Dr. Buffenstein recently relocated to the University of Illinois at Chicago where she is a visiting Research Professor using the extremely long-lived, cancer resistant and hypoxia tolerant naked mole-rat as a model for biomedical research. Prior to this, she was a Senior Principal Investigator at Calico Life Sciences, part of Google’s initiative to understand the basic biology of aging and exploit this knowledge to devise interventions that enable people to lead longer and healthier lives. She has also held tenured faculty positions at the Medical School of the University of the Witwatersrand in Johannesburg, City College of the City University of New York and the Barshop Institute for Aging and Longevity Studies at the University of Texas Health Sciences at San Antonio.
Rochelle was trained as a comparative biologist and ecophysiologist and has worked on three continents studying the physiology and biochemistry of exotic species in relation to mechanisms associated with evolutionary fitness and lifespan. A key focus of her research has been the biology of the exceptionally long-lived naked mole-rat and the mechanisms these mouse-size rodents employ to maintain good health well into their third decade. She pioneered the use of the naked mole-rat as a pertinent animal model for delayed and attenuated aging and evaluates shared mechanisms that may contribute to their aging phenotype with those employed by humans, another long-living species on the basis of body size.
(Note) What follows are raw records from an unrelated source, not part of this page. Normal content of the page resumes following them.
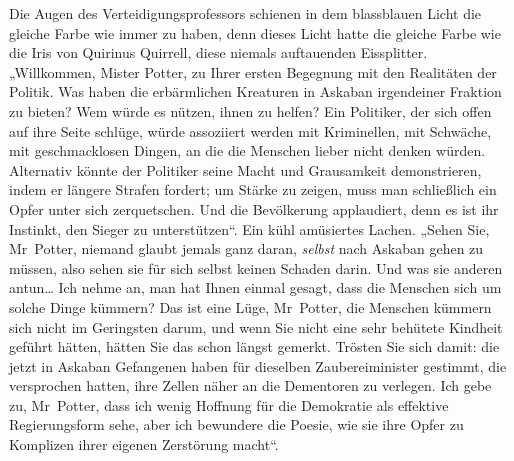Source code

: Die Augen des Verteidigungsprofessors schienen in dem blassblauen Licht die gleiche Farbe wie immer zu haben, denn dieses Licht hatte die gleiche Farbe wie die Iris von Quirinus Quirrell, diese niemals auftauenden Eissplitter. „Willkommen, Mister Potter, zu Ihrer ersten Begegnung mit den Realitäten der Politik. Was haben die erbärmlichen Kreaturen in Askaban irgendeiner Fraktion zu bieten? Wem würde es nützen, ihnen zu helfen? Ein Politiker, der sich offen auf ihre Seite schlüge, würde assoziiert werden mit Kriminellen, mit Schwäche, mit geschmacklosen Dingen, an die die Menschen lieber nicht denken würden. Alternativ könnte der Politiker seine Macht und Grausamkeit demonstrieren, indem er längere Strafen fordert; um Stärke zu zeigen, muss man schließlich ein Opfer unter sich zerquetschen. Und die Bevölkerung applaudiert, denn es ist ihr Instinkt, den Sieger zu unterstützen“. Ein kühl amüsiertes Lachen. „Sehen Sie, Mr~Potter, niemand glaubt jemals ganz daran, \emph{selbst} nach Askaban gehen zu müssen, also sehen sie für sich selbst keinen Schaden darin. Und was sie anderen antun… Ich nehme an, man hat Ihnen einmal gesagt, dass die Menschen sich um solche Dinge kümmern? Das ist eine Lüge, Mr~Potter, die Menschen kümmern sich nicht im Geringsten darum, und wenn Sie nicht eine sehr behütete Kindheit geführt hätten, hätten Sie das schon längst gemerkt. Trösten Sie sich damit: die jetzt in Askaban Gefangenen haben für dieselben Zaubereiminister gestimmt, die versprochen hatten, ihre Zellen näher an die Dementoren zu verlegen. Ich gebe zu, Mr~Potter, dass ich wenig Hoffnung für die Demokratie als effektive Regierungsform sehe, aber ich bewundere die Poesie, wie sie ihre Opfer zu Komplizen ihrer eigenen Zerstörung macht“.

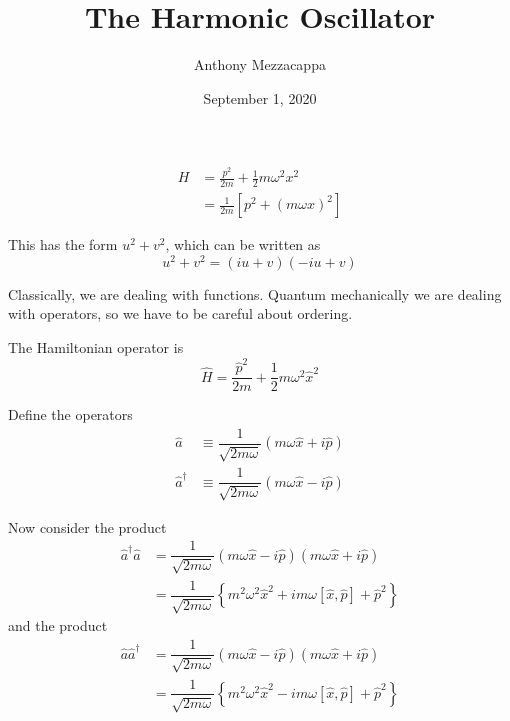 \documentclass{article}
\title{The Harmonic Oscillator}
\author{Anthony Mezzacappa}
\date{September 1, 2020}
\begin{document}
\setlength{\parskip}{1em}
\maketitle

\vspace{-24pt}
\begin{align*}
H &= \frac{p^2}{2m} + \frac{1}{2} m \omega^2 x^2 \\
  &= \frac{1}{2m} \left[ p^2 + {\left( m \omega x \right)}^2 \right]
\end{align*}

\noindent This has the form $u^2 + v^2$, which can be written as
\begin{equation*}
u^2 + v^2 = ( i u + v ) ( -i u + v )
\end{equation*}

\noindent Classically, we are dealing with functions. Quantum mechanically we are dealing with operators, so we have to be careful about ordering.

\noindent The Hamiltonian operator is
\begin{equation*}
\hat{H} = \frac{\hat{p}^2}{2m} + \frac{1}{2} m \omega^2 \hat{x}^2
\end{equation*}

\noindent Define the operators
\begin{align*}
\hat{a} &\equiv \dfrac{1}{\sqrt{2 m \omega}} ( m \omega \hat{x} + i \hat{p} ) \\
\hat{a}^\dagger &\equiv \dfrac{1}{\sqrt{2 m \omega}} ( m \omega \hat{x} - i \hat{p} )
\end{align*}


\noindent Now consider the product
\begin{align*}
\hat{a}^\dagger \hat{a} &= \dfrac{1}{\sqrt{2 m \omega}} ( m \omega \hat{x} - i \hat{p} ) ( m \omega \hat{x} + i \hat{p} ) \\
&= \dfrac{1}{\sqrt{2 m \omega}} \left\lbrace m^2 \omega^2 \hat{x}^2 + i m \omega [ \hat{x}, \hat{p} ] + \hat{p}^2 \right\rbrace
\end{align*}
and the product
\begin{align*}
\hat{a} \hat{a}^\dagger &= \dfrac{1}{\sqrt{2 m \omega}} ( m \omega \hat{x} - i \hat{p} ) ( m \omega \hat{x} + i \hat{p} ) \\
&= \dfrac{1}{\sqrt{2 m \omega}} \left\lbrace m^2 \omega^2 \hat{x}^2 - i m \omega [ \hat{x}, \hat{p} ] + \hat{p}^2 \right\rbrace
\end{align*}
\end{document}
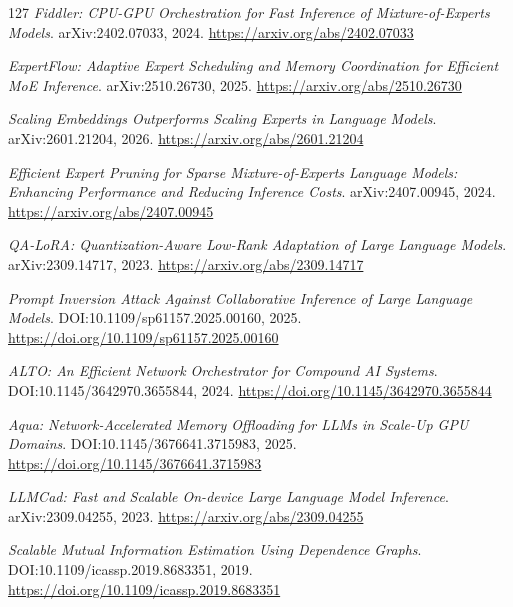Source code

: \documentclass[11pt,a4paper]{article}
\begin{document}
\begin{thebibliography}{127}
\newblock \emph{Fiddler: CPU-GPU Orchestration for Fast Inference of Mixture-of-Experts Models}.
\newblock arXiv:2402.07033, 2024.
\newblock \url{https://arxiv.org/abs/2402.07033}

\newblock \emph{ExpertFlow: Adaptive Expert Scheduling and Memory Coordination for Efficient MoE Inference}.
\newblock arXiv:2510.26730, 2025.
\newblock \url{https://arxiv.org/abs/2510.26730}

\newblock \emph{Scaling Embeddings Outperforms Scaling Experts in Language Models}.
\newblock arXiv:2601.21204, 2026.
\newblock \url{https://arxiv.org/abs/2601.21204}

\newblock \emph{Efficient Expert Pruning for Sparse Mixture-of-Experts Language Models: Enhancing Performance and Reducing Inference Costs}.
\newblock arXiv:2407.00945, 2024.
\newblock \url{https://arxiv.org/abs/2407.00945}

\newblock \emph{QA-LoRA: Quantization-Aware Low-Rank Adaptation of Large Language Models}.
\newblock arXiv:2309.14717, 2023.
\newblock \url{https://arxiv.org/abs/2309.14717}

\newblock \emph{Prompt Inversion Attack Against Collaborative Inference of Large Language Models}.
\newblock DOI:10.1109/sp61157.2025.00160, 2025.
\newblock \url{https://doi.org/10.1109/sp61157.2025.00160}

\newblock \emph{ALTO: An Efficient Network Orchestrator for Compound AI Systems}.
\newblock DOI:10.1145/3642970.3655844, 2024.
\newblock \url{https://doi.org/10.1145/3642970.3655844}

\newblock \emph{Aqua: Network-Accelerated Memory Offloading for LLMs in Scale-Up GPU Domains}.
\newblock DOI:10.1145/3676641.3715983, 2025.
\newblock \url{https://doi.org/10.1145/3676641.3715983}

\newblock \emph{LLMCad: Fast and Scalable On-device Large Language Model Inference}.
\newblock arXiv:2309.04255, 2023.
\newblock \url{https://arxiv.org/abs/2309.04255}

\newblock \emph{Scalable Mutual Information Estimation Using Dependence Graphs}.
\newblock DOI:10.1109/icassp.2019.8683351, 2019.
\newblock \url{https://doi.org/10.1109/icassp.2019.8683351}


\end{thebibliography}
\end{document}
She has written more than two hundred publications appeared in multiple documentaries on aging and together with Thomas Park and Melissa Holmes edited The Extraordinary Biology of the Naked Mole-rat.
AGENDA
Here she discusses several unusual aspects of naked mole-rat biology that are of biomedical interest including their unusual aging phenotype, resistance to cancer and well-maintained tissue homeostasis and in particular cardiovascular function. This negligible senescence profile is all the more surprising since from an early age they exhibit markedly higher levels of oxidative damage to lipids, proteins and DNA than do shorter-lived mice. She will discuss some of her more recent findings and the putative mechanisms that may be involved in their extraordinary biology.
LEARNING OUTCOMES
- Demographic and physiological ageing.
- Age-related changes in cardiovascular function.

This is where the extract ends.